The first of these led to a trial in November last year, where the artist agreed to pay a 7.8 million euros fine ($8.3 million) in a deal with the Public Prosecutor’s Office and the Tax Agency, preventing her from going to prison after admitting to defrauding €14.5 million (over $16 million) between 2012 and 2014.
In a letter published Wednesday in the Spanish newspaper El Mundo, the singer, who shares two children with former Barcelona footballer Gerard Piqué, said it was time to break her silence, primarily for the sake of her children.

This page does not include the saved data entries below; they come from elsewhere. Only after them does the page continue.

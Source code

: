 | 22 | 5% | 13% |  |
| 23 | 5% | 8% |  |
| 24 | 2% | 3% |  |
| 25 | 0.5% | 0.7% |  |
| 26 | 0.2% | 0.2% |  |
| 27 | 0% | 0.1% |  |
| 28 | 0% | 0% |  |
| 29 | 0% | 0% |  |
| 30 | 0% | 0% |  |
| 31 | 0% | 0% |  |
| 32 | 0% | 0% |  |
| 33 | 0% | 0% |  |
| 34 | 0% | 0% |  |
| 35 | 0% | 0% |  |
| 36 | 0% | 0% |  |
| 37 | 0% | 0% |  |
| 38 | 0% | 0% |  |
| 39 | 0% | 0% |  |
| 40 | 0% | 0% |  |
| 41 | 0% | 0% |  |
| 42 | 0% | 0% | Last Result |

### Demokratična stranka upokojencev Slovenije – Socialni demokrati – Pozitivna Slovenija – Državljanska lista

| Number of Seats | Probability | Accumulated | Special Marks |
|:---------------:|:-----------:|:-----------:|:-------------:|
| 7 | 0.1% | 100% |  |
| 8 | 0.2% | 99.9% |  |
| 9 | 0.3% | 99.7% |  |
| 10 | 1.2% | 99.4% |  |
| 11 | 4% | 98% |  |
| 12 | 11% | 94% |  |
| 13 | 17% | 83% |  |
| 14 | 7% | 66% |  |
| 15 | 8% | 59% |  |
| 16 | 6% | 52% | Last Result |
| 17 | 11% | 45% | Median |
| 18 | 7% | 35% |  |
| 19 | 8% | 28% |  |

“I need them to know that I made the decisions I made to protect them, to be by their side and continue with my life. Not out of cowardice or guilt,” she wrote.

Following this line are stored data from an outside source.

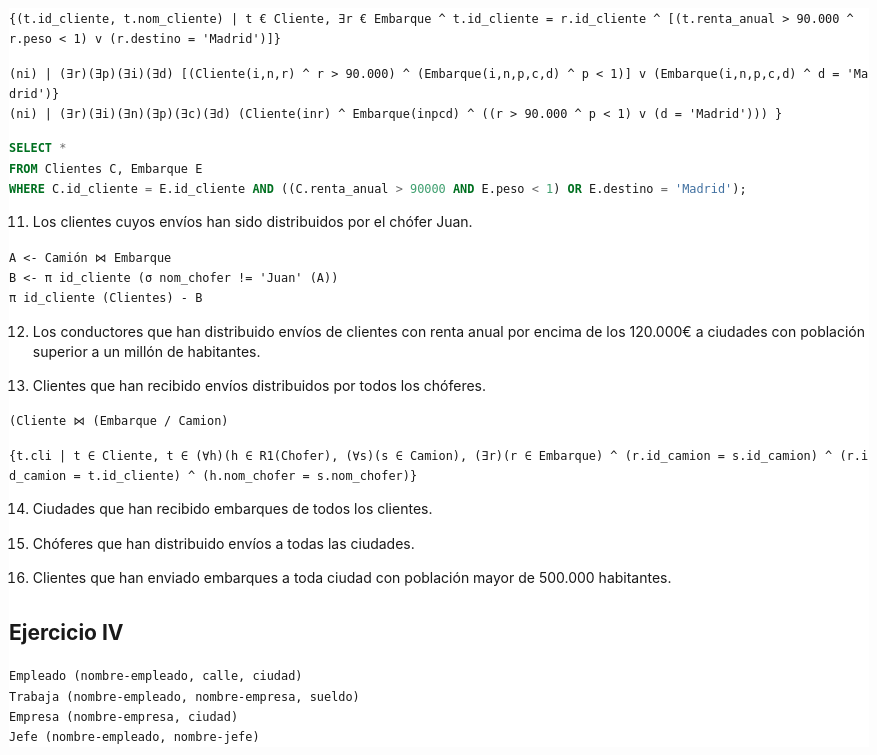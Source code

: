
 ```
{(t.id_cliente, t.nom_cliente) | t € Cliente, ∃r € Embarque ^ t.id_cliente = r.id_cliente ^ [(t.renta_anual > 90.000 ^ r.peso < 1) v (r.destino = 'Madrid')]}
```

```
(ni) | (∃r)(∃p)(∃i)(∃d) [(Cliente(i,n,r) ^ r > 90.000) ^ (Embarque(i,n,p,c,d) ^ p < 1)] v (Embarque(i,n,p,c,d) ^ d = 'Madrid')}
(ni) | (∃r)(∃i)(∃n)(∃p)(∃c)(∃d) (Cliente(inr) ^ Embarque(inpcd) ^ ((r > 90.000 ^ p < 1) v (d = 'Madrid'))) }
```

```SQL
SELECT *
FROM Clientes C, Embarque E
WHERE C.id_cliente = E.id_cliente AND ((C.renta_anual > 90000 AND E.peso < 1) OR E.destino = 'Madrid');
```

11. Los clientes cuyos envíos han sido distribuidos por el chófer Juan.
```
A <- Camión ⋈ Embarque
B <- π id_cliente (σ nom_chofer != 'Juan' (A))
π id_cliente (Clientes) - B
```

12. Los conductores que han distribuido envíos de clientes con renta anual por encima de los 120.000€ a ciudades con población superior a un millón de habitantes.
```
```

13. Clientes que han recibido envíos distribuidos por todos los chóferes.
```
(Cliente ⋈ (Embarque / Camion)
```

```
{t.cli | t ∈ Cliente, t ∈ (∀h)(h ∈ R1(Chofer), (∀s)(s ∈ Camion), (∃r)(r ∈ Embarque) ^ (r.id_camion = s.id_camion) ^ (r.id_camion = t.id_cliente) ^ (h.nom_chofer = s.nom_chofer)}
```

14. Ciudades que han recibido embarques de todos los clientes.
```
```
15. Chóferes que han distribuido envíos a todas las ciudades.
```
```

16. Clientes que han enviado embarques a toda ciudad con población mayor de 500.000 habitantes.
```
```

## Ejercicio IV

	Empleado (nombre-empleado, calle, ciudad)
	Trabaja (nombre-empleado, nombre-empresa, sueldo)
	Empresa (nombre-empresa, ciudad)
	Jefe (nombre-empleado, nombre-jefe)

Shakira argued that the Spanish Tax Agency “fabricated” the narrative, and confused and manipulated her two completely different intentions.
“One was the desire to settle in a country, and the other, very different, was the desire for a relationship to flourish in that country. They conflated the two to turn me into a tax resident since 2011, and create obligations that didn’t exist.”
She justifies her trips and stays in Spain as efforts to nurture her relationship with Piqué, despite being away from her professional commitments.
“Whenever I returned, it was to make that relationship thrive, not out of a ‘desire for permanence’,” she says.
Shakira also believes her case is tainted by “an underlying sexist prejudice.”
“If the singer had been an American man who fell in love with a Spanish woman and visited her regularly, I find it hard to believe that the Tax Agency would have considered he intended to establish roots.
“This sexism persists in sectors of state bureaucracy in a society that —fortunately —thinks very differently today.”
Currently residing in Miami, Shakira insists that she has always fulfilled her obligations.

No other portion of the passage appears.